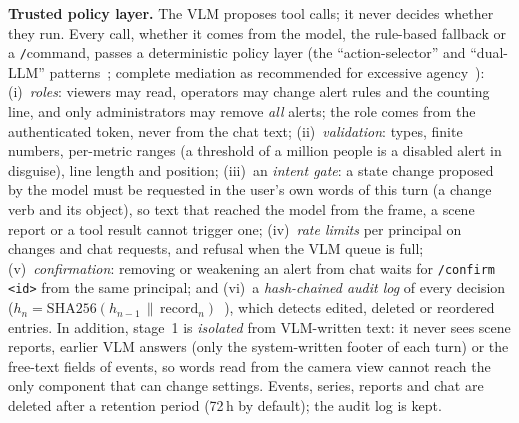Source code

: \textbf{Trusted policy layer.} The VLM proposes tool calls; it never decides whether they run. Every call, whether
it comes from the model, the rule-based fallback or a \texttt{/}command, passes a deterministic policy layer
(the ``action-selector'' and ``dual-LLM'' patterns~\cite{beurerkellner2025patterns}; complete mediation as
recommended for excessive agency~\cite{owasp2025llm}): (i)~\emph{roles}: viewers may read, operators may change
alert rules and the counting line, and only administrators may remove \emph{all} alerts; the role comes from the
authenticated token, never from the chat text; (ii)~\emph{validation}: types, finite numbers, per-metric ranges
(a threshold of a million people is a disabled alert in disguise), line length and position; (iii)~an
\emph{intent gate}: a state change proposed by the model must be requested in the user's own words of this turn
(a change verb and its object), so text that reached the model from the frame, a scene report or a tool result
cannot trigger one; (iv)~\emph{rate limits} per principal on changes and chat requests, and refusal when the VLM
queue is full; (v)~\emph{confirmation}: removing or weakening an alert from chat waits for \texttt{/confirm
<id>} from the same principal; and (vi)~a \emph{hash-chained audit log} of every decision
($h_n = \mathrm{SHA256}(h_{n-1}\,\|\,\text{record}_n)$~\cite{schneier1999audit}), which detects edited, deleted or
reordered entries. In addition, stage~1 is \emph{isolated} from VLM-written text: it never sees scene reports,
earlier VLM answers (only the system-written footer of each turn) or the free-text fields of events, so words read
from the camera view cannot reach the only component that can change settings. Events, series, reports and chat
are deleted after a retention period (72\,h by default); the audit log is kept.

---

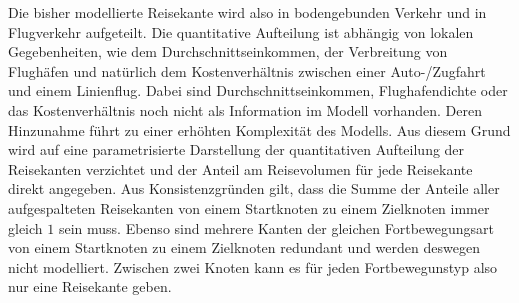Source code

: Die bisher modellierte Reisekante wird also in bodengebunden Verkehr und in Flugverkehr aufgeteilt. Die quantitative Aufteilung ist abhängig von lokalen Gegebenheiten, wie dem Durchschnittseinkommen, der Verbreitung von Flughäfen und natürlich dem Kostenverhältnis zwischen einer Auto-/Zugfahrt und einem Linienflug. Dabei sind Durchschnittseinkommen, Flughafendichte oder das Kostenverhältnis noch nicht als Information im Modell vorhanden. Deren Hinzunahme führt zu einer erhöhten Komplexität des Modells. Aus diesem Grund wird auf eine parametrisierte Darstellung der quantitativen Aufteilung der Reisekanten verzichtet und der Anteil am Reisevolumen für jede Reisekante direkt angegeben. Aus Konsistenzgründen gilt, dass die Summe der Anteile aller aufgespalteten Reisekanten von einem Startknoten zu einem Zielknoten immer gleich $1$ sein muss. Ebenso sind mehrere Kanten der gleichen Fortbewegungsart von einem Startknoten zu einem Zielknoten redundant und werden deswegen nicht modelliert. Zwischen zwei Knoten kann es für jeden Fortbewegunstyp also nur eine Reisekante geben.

Task details: Please output exactly the lines between the one holding "alert rules and" and the one holding "authenticated token, never" in the records above, inclusive, and nothing more.

Response to the exercise:
alert rules and the counting line, and only administrators may remove \emph{all} alerts; the role comes from the
authenticated token, never from the chat text; (ii)~\emph{validation}: types, finite numbers, per-metric ranges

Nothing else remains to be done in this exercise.